Apakah Abraham serupa malaikat? Walter Lippman punya teori tentang 'pictures in our head'. Maksudnya, kita seringkali hanya ingin melihat sesuatu berdasarkan gambar dan kesan yang ada di kepala kita. Kita sering tak sadar bahwa gambar di kepala itu justru merupakan akumulasi dari semua pengalaman, sekaligus citra yang dibentuk media massa.
Sejak keberadaan KPK, kita selalu meyakini bahwa semua tindakan yang mengatasnamakan institusi itu selalu benar. Kita mengabaikan fakta bahwa di dalam lembaga itu ada sejumlah individu yang memiliki pengalaman sendiri-sendiri, boleh jadi memiliki masa silam yang kelam, atau malah punya banyak catatan buruk yan justru tak diketahui publik. Penting bagi kita untuk menggunakan analisis life history dan menelaah latar belajang, sebagaimana dipahami para antropolog dan sejarawan, demi memahami persoalan ini dengan lebih komprehensif.
***
HARI itu, Abraham datang ke Istana Bogor. Ia sangat percaya diri ketika melihat tak ada Kalla di dalam ruangan. Ia lalu masuk menemui presiden yang ditemani jajarannya. Baru beberapa menit duduk, tiba-tiba datanglah Kalla, yang lalu datang dan duduk di dekat presiden. Abraham tersentak.
Diskusi itu perlahan mencapai titik temu. Presiden ingin menempatkan semua pihak pada posisi sejajar. Semua anggota Polri maupun KPK memiliki kedudukan yang sama di mata hukum. Tak ada di antara mereka yang memiliki kekebalan di mata hukum. Siapapun yang punya potensi salah, maka harus siap untuk menerima ganjaran atas potensi kesalahan yang telah dilakukan.

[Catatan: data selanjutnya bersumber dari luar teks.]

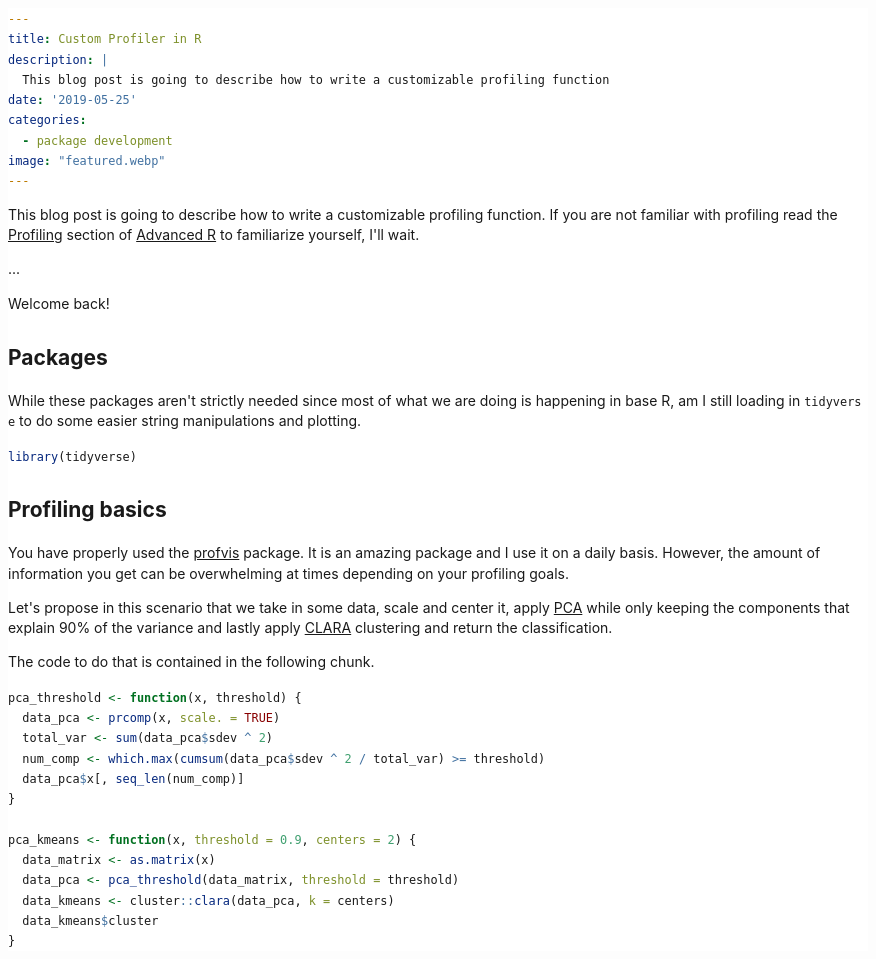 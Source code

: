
 ```yaml
---
title: Custom Profiler in R
description: |
  This blog post is going to describe how to write a customizable profiling function
date: '2019-05-25'
categories:
  - package development
image: "featured.webp"
---
```


This blog post is going to describe how to write a customizable profiling function. If you are not familiar with profiling read the [Profiling](https://adv-r.hadley.nz/perf-measure.html#profiling) section of [Advanced R](https://adv-r.hadley.nz/) to familiarize yourself, I'll wait.

...

Welcome back!

## Packages

While these packages aren't strictly needed since most of what we are doing is happening in base R, am I still loading in `tidyverse` to do some easier string manipulations and plotting.


```r
library(tidyverse)
```

## Profiling basics

You have properly used the [profvis](https://rstudio.github.io/profvis/index.html) package. It is an amazing package and I use it on a daily basis. However, the amount of information you get can be overwhelming at times depending on your profiling goals.

Let's propose in this scenario that we take in some data, scale and center it, apply [PCA](https://en.wikipedia.org/wiki/Principal_component_analysis) while only keeping the components that explain 90% of the variance and lastly apply [CLARA](https://www.datanovia.com/en/lessons/clara-in-r-clustering-large-applications/) clustering and return the classification.

The code to do that is contained in the following chunk.


```r
pca_threshold <- function(x, threshold) {
  data_pca <- prcomp(x, scale. = TRUE)
  total_var <- sum(data_pca$sdev ^ 2)
  num_comp <- which.max(cumsum(data_pca$sdev ^ 2 / total_var) >= threshold)
  data_pca$x[, seq_len(num_comp)]
}

pca_kmeans <- function(x, threshold = 0.9, centers = 2) {
  data_matrix <- as.matrix(x)
  data_pca <- pca_threshold(data_matrix, threshold = threshold)
  data_kmeans <- cluster::clara(data_pca, k = centers)
  data_kmeans$cluster
}
```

Memang, ada banyak interpretasi atas apa yang terjadi. Di luar istana, di jalan-jalan, dan di televisi, banyak orang yang menudin kalau sedang ada kriminalisasi atas KPK. Padahal, jika menalar persoalan ini, tindakan polisi justru punya logika yang sama dengan tindakan KPK. (1) Jika KPK bisa mentersangkakan polisi atas kasus tahun 2004, maka apa salah Polri jika mentersangkakan anggota KPK atas kasus tahun 2009? (2) Jika KPK menilai tindakannya tak ada unsur politis, maka kenapa pula hanya BG seorang yang jadi tersangka? Bukankah ada sejumlah jenderal lain yang bersama-sama dirinya, sebagaimana pernah diliput Tempo? (3) Jika KPK punya wewenang untuk menuduh orang lain atas masa silamnya, bukankah polisi pun punya wewenang sama?
Jika pertanyaan itu dikembangkan lagi, maka diskusi akan semakin menarik. Sayang, publik dan para intelektual kita seakan mengabaikan dialektika yang terjadi di dalam proses hukum dan pengadilan. Padahal, di dalam proses hukum, semua pihak akan mengeluarkan argumentasi dan bukti yang dimilikinya secara terbuka. Bukti satu akan berhadapan dengan bukti lain. Biarkan hakim dan publik menyaksikan mana yang bukti dan alibi kuat.
Sementara desakan agar kasus ini tidak masuk ranah hukum justru mengabaikan proses pencarian kebenaran yang sedang terjadi. Jika kasus ini dihentikan, maka benarlah teori yang mengatakan bahwa 'tindakan kolektif yang mengatasnamakan hukum seringkali dianggap lebih benar dari dialektika proses hukum.' Jika dihentikan, maka publik kehilangan kesempatan untu tahu banyak hal penting tentang seseorang.
Logikanya, jika merasa benar, biarkan semua proses hukum berjalan. Biarkan pemeriksaan berjalan, lalu buktikan bahwa semua tuduhan itu keliru. Sebagaimana kata Abraham yang sebenarnya mengutip dari Anas Urbaningrum, "Kebenaran akan selalu menang melawan kezaliman."
***
HARI itu, Abraham menunduk saat bertemu Kalla di Istana Bogor. Pemerintah tetap menjaga marwah Dewi Themis yang menutup mata dengan secarik kain. Ini bermakna bahwa Dewi Keadilan menutup matanya atas siapapun yang sedang bertikai. Memang, beberapa pihak hendak membuka kain itu agar Themis hanya memandang satu sisi. Padahal, kodrat keadilan adalah menutup mata, pertanda bahwa pedang hukum tak pernah memandang siapapun. Siapapun yang bersalah, maka pedang hukum akan menebas.